Stored data entries:
|---|
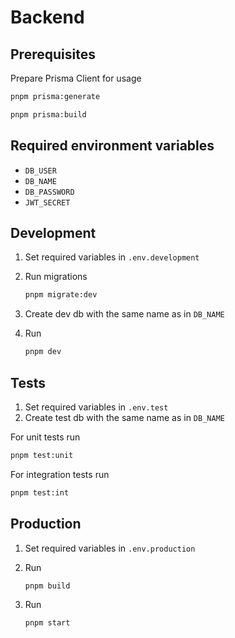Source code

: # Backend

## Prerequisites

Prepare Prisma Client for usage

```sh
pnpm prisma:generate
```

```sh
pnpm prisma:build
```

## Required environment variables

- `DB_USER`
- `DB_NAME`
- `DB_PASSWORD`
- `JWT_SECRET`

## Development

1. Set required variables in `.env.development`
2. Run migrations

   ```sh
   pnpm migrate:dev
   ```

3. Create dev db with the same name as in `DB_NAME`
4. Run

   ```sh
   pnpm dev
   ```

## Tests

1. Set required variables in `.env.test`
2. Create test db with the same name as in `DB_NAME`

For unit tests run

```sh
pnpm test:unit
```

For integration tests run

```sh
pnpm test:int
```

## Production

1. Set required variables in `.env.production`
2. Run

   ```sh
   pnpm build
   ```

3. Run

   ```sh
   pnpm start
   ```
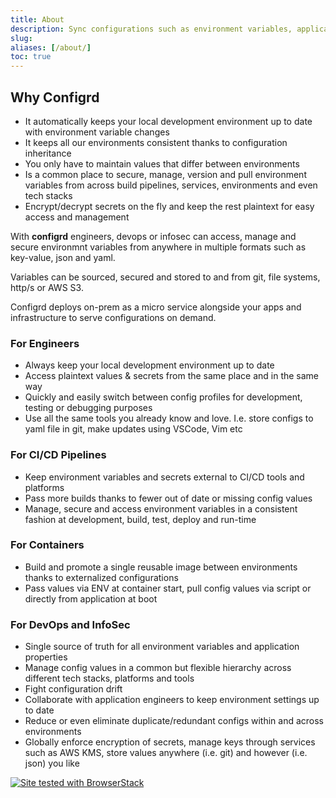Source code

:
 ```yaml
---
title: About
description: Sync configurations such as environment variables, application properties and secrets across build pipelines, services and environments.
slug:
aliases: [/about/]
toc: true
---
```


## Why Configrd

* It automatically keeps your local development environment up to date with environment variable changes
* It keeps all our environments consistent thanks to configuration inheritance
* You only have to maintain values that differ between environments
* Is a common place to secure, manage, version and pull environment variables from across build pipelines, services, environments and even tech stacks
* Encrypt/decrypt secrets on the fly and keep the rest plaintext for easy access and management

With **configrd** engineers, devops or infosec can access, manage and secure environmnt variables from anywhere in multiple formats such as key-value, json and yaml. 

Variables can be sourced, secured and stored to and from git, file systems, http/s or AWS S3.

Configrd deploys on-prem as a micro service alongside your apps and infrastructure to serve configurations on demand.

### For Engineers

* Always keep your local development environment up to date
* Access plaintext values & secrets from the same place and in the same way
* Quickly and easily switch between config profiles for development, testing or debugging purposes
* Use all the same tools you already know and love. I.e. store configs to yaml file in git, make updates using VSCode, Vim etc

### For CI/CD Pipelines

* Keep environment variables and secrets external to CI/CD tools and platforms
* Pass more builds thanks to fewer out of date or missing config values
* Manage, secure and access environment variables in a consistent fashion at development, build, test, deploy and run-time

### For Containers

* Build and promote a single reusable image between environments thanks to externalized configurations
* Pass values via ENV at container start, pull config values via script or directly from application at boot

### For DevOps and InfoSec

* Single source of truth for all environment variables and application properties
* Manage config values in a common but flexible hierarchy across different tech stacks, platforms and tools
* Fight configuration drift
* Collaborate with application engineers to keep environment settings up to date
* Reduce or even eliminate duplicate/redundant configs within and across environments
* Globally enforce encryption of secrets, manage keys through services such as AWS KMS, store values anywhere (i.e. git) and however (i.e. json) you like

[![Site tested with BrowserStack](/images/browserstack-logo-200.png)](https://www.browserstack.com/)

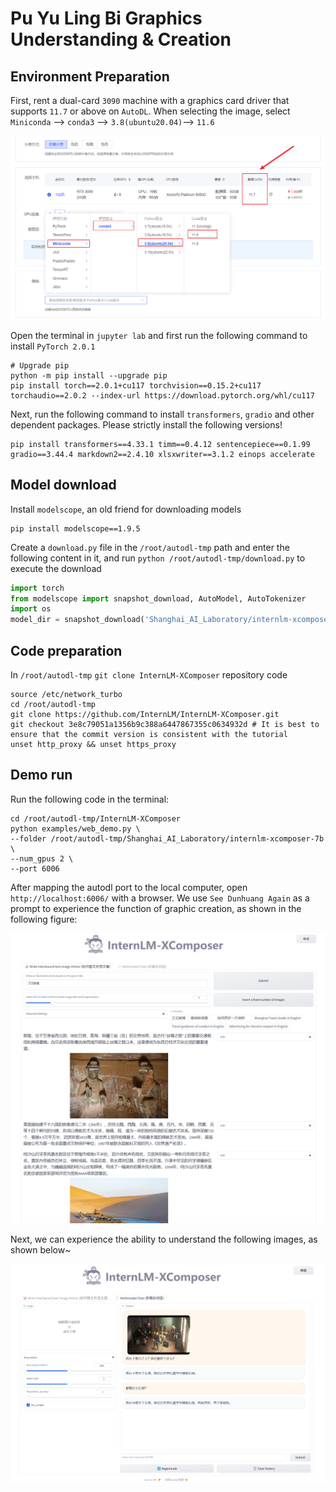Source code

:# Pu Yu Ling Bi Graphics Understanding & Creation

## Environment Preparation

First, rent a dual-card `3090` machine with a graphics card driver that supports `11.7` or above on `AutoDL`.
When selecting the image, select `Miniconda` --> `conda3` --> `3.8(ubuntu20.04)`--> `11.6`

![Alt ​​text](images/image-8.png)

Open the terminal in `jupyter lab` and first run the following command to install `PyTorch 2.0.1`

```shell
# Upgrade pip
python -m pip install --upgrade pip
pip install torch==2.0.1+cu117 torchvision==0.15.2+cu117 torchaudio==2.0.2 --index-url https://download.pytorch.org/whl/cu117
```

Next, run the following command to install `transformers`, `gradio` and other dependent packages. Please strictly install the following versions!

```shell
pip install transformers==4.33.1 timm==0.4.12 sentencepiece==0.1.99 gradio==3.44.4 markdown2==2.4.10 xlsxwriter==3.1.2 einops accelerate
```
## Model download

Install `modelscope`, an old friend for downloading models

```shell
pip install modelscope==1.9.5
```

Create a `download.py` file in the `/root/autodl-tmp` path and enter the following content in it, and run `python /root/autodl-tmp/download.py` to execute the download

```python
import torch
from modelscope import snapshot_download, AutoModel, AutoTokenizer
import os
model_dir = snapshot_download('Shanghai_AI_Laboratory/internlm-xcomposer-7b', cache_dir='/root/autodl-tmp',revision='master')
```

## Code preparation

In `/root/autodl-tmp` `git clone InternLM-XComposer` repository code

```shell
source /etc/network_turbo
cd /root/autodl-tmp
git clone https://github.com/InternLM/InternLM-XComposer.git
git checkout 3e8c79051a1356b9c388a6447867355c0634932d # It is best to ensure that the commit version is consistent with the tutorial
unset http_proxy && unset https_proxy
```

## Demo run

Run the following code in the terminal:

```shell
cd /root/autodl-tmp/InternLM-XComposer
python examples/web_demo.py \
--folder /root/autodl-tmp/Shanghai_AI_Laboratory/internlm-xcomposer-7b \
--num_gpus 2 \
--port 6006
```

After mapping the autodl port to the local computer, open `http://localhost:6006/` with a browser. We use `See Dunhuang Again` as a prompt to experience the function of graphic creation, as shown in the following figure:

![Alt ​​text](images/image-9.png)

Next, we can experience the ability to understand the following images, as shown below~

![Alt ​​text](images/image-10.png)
|---|
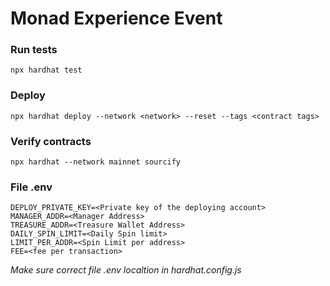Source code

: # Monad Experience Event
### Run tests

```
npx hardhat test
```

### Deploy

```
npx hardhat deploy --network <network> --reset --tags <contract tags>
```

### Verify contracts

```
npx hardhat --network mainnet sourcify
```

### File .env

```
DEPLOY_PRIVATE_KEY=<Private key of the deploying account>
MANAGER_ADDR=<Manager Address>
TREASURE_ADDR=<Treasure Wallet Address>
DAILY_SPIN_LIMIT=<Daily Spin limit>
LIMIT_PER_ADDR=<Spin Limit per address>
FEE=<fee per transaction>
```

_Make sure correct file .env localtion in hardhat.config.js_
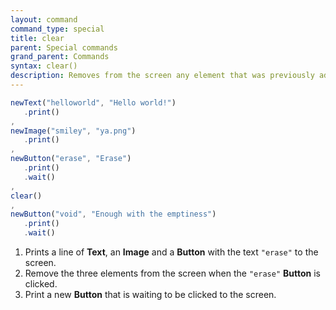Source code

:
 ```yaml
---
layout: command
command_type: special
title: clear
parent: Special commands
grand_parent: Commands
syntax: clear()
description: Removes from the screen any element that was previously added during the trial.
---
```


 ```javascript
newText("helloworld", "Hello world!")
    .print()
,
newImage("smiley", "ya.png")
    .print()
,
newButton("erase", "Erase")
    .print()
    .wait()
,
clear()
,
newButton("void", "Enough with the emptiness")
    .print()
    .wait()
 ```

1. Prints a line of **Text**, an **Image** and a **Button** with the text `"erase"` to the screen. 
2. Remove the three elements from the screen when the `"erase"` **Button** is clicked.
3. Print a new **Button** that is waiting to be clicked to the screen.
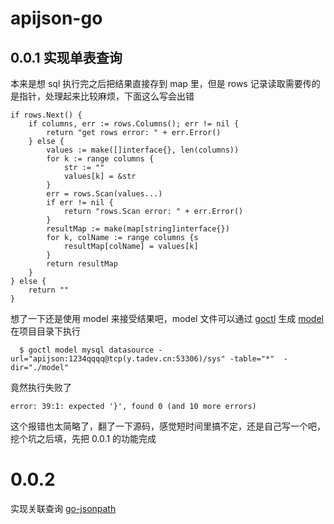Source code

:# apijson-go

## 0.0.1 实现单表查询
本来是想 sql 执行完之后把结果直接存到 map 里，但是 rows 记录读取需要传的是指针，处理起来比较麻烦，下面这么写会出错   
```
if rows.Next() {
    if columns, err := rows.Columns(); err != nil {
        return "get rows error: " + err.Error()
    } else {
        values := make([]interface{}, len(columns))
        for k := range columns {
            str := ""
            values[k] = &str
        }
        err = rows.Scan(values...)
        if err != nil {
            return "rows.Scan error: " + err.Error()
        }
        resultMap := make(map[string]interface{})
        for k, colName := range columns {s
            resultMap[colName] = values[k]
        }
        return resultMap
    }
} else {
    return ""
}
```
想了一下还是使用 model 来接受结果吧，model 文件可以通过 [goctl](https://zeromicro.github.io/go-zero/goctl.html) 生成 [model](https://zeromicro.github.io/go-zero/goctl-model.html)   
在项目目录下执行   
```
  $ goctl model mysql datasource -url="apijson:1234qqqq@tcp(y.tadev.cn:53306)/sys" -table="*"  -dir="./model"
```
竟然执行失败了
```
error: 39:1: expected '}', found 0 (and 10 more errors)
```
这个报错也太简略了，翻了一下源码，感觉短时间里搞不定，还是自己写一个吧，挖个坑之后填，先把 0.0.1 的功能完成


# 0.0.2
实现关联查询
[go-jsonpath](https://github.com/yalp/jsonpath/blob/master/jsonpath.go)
|---|
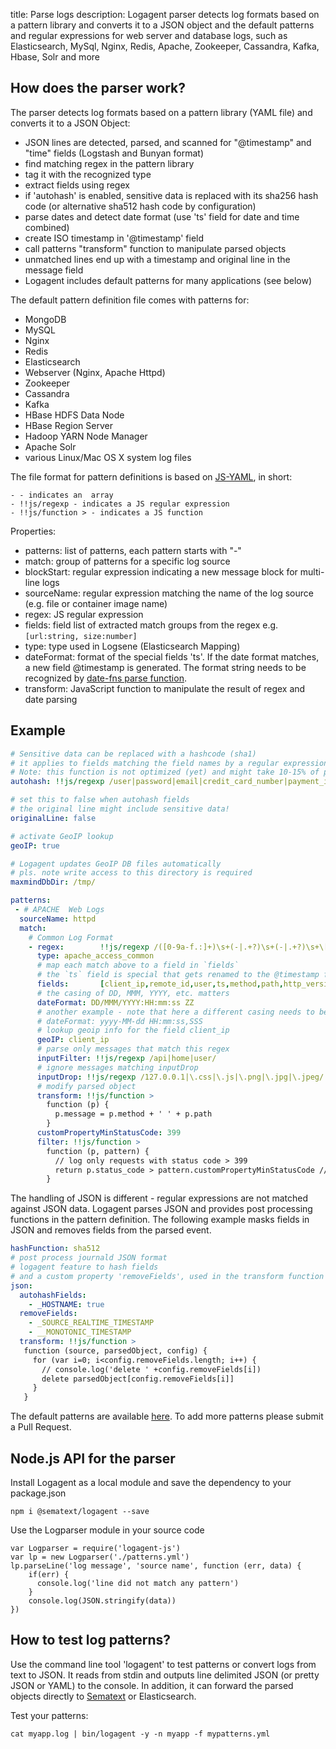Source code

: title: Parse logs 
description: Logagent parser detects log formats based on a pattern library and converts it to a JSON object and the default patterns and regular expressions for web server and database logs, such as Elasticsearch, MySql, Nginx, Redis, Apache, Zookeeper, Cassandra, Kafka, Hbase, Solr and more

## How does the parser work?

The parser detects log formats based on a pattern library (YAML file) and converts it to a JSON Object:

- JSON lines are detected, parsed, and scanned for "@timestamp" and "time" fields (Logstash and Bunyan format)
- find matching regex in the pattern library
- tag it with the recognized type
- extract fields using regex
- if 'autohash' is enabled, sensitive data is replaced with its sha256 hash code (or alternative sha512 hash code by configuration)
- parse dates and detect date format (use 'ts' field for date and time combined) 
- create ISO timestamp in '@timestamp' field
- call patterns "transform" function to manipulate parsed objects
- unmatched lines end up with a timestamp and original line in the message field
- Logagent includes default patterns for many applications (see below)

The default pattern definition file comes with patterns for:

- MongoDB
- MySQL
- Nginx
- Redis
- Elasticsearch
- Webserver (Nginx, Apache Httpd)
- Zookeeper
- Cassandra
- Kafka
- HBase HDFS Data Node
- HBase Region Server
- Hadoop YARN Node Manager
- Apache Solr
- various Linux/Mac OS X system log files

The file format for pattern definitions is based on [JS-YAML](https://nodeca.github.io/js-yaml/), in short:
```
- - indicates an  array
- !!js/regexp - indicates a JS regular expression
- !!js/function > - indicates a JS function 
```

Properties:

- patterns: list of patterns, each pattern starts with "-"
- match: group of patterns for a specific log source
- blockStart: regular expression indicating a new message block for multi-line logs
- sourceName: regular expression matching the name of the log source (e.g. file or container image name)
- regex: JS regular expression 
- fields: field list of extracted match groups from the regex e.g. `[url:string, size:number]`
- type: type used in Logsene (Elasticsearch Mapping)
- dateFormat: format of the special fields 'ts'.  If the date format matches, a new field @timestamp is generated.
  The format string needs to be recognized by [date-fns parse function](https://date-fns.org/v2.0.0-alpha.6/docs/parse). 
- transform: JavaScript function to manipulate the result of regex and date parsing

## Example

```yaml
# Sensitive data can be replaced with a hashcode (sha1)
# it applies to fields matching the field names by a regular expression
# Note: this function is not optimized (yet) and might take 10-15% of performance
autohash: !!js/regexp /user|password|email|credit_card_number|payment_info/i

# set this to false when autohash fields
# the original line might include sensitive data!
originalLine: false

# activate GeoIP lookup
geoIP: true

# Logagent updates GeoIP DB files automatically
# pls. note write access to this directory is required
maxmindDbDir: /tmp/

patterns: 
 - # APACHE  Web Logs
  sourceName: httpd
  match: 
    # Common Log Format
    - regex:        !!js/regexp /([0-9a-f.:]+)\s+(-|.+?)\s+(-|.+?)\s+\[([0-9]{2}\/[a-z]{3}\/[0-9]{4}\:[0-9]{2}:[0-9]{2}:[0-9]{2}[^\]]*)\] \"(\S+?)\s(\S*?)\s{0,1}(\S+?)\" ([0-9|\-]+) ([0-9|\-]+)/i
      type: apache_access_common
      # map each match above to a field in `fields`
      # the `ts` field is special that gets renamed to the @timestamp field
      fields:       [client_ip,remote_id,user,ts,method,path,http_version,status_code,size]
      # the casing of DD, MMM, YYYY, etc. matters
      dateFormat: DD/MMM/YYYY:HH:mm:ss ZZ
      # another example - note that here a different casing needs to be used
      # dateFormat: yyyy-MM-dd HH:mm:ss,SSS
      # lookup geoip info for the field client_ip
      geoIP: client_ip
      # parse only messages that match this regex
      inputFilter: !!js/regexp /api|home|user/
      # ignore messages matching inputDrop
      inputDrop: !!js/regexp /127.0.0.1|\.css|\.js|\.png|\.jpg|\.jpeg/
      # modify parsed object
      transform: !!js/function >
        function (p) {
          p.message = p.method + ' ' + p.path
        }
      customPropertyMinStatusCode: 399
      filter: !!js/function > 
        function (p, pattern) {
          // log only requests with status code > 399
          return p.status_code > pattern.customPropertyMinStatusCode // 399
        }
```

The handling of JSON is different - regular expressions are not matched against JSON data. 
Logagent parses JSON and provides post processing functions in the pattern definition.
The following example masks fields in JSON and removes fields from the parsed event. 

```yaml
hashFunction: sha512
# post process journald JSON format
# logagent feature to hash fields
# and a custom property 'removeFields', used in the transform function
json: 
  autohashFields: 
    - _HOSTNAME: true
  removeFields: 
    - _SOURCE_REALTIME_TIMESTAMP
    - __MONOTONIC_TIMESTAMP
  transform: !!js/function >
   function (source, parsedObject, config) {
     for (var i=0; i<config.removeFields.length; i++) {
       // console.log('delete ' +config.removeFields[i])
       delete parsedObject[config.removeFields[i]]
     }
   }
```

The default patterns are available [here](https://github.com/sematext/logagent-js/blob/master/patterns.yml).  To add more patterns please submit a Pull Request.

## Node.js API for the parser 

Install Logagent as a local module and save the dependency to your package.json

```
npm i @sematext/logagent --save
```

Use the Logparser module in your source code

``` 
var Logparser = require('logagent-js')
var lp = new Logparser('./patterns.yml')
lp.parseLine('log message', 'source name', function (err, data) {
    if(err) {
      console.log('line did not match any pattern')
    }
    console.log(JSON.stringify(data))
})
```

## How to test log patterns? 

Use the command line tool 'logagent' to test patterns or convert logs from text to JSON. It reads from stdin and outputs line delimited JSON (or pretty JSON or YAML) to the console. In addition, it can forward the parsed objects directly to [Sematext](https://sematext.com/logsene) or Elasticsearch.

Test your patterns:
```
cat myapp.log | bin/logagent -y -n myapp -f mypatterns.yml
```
|---|
• [Assignment] If a line in the records contains the word "post", copy it.

• [Solution to the problem]
Logagent parses JSON and provides post processing functions in the pattern definition.
# post process journald JSON format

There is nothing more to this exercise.